Acando's Board of Directors is unanimously recommending that its
shareholders accept CGI's Offer, which represents a total price of
SEK 4,320 million for all outstanding
shares in Acando, including the assumption of SEK 93 million in net debt corresponding to
approximately C$ 614.7 million. The
company currently trades under the symbol ACAN B on the Nasdaq
Stockholm exchange. The tender offer is subject to a number of
conditions, including approval by the relevant regulatory
authorities, such as competition authorities and CGI gaining
control of more than 90% of the outstanding shares of Acando. CGI
Nordic has immediately prior to the announcement of the Offer
entered into share purchase agreements with Svedulf Fastighets AB,
Bjursund Invest AB and Svolder AB, to acquire in total 23,580,490
shares in Acando at a price of SEK
41.45 per share. The acquisition of 10,421,558 of the
above-mentioned shares (class B shares) is being completed
immediately. The acquisition of the remaining 13,158,932 of the
above-mentioned shares (3,639,990 class A shares and
9,518,942 class B shares) will be completed upon approval by
German competition law authorities, which is expected to be
obtained no later than around one month after the date of
announcement of the Offer.
The transaction is expected to close in Q3 F2019.
Stockholm-based Acando would
add more than 2,100 highly skilled professionals to CGI from five
countries across the region, notably in the major metro markets of
Stockholm, Sweden; Oslo, Norway; and Hamburg, Germany. With robust strategic
consulting, system integration, and customer-centric digital
innovation capabilities, Acando will complement CGI's global
footprint and expertise across key commercial sectors such as
manufacturing and retail as well as government. For calendar
2018, Acando reported revenue of SEK 2,826
million (approximately C$402
million).
"CGI's offer to merge with Acando is aligned to the metro-market
based element of our acquisition strategy," said George D. Schindler, CGI President and Chief
Executive Officer. "Our continued investment in CGI's
proximity model is more relevant than ever as clients continue
consolidating their partners to a fewer number of trusted ones who
have the capabilities, scale, and quality delivery necessary to
help drive growth and achieve efficiencies. In fact, client
demand for end-to-end services, from consulting and intellectual
property-based solutions to outsourcing, continues to accelerate as
technology becomes core to our clients' operations."

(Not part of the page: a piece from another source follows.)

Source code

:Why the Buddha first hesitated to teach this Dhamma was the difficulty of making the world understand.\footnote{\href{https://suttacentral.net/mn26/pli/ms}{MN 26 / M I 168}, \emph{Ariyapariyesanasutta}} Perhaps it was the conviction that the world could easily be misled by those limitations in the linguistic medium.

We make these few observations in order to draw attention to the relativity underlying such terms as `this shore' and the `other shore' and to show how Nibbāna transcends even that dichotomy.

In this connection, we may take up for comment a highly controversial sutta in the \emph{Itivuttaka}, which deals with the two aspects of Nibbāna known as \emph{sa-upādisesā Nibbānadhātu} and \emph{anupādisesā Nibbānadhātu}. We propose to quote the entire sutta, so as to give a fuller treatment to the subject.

"We look forward to welcoming Acando professionals to CGI as
member-owners, sharing and collaborating as highly skilled
innovators who are focused on delivering value to clients," said
Heikki Nikku, CGI President of Northern
Europe operations. "By combining CGI's exceptionally strong
position in data-driven digital business and IT transformation
practice with Acando's business consulting and human-centric
digital innovation approach, we strengthen our unique blend of
skills and capabilities for the benefit of our clients as we pursue
profitable future growth together."
"Acando has developed an innovative culture built on technical
excellence and insights on human behaviour," said Acando CEO,
Carl-Magnus Månsson. "Combining Acando's talents with CGI's will
positively impact our clients while offering our employees
significant growth opportunities."
About CGI in Northern
Europe
With over 8,500 professionals in 64 offices across Denmark, Estonia, Finland, Latvia, Lithuania, Norway, Poland and Sweden, CGI has a strong local presence across
the Northern Europe IT services market. With a deep commitment to
being the best in our industry across the Nordics and around the
world, CGI serves as a market leader in end-to-end IT and business
consulting services, solutions and outsourcing services. CGI's
Northern European operation serves thousands of clients in public
and private organisations to help them achieve operational
efficiencies while harnessing innovation to better serve the
digital needs of their customers and citizens.
About CGI in Germany
Over 3,700 professionals in 19
locations provide a strong local presence in major metro markets
across Germany and serve 200+
clients with commercial and public background. Following the CGI
key business principles of local proximity and long-term
relationship CGI is helping its clients to address their current
challenges by successfully connecting the traditional and digital
enterprise processes and systems. Independent market analyst ISG
ranked CGI in Germany in 2018/19
as market leader in "Cloud Transformation" and "Digital
Transformation".
About CGI
Founded in 1976, CGI is among the largest
independent IT and business consulting services firm in the world.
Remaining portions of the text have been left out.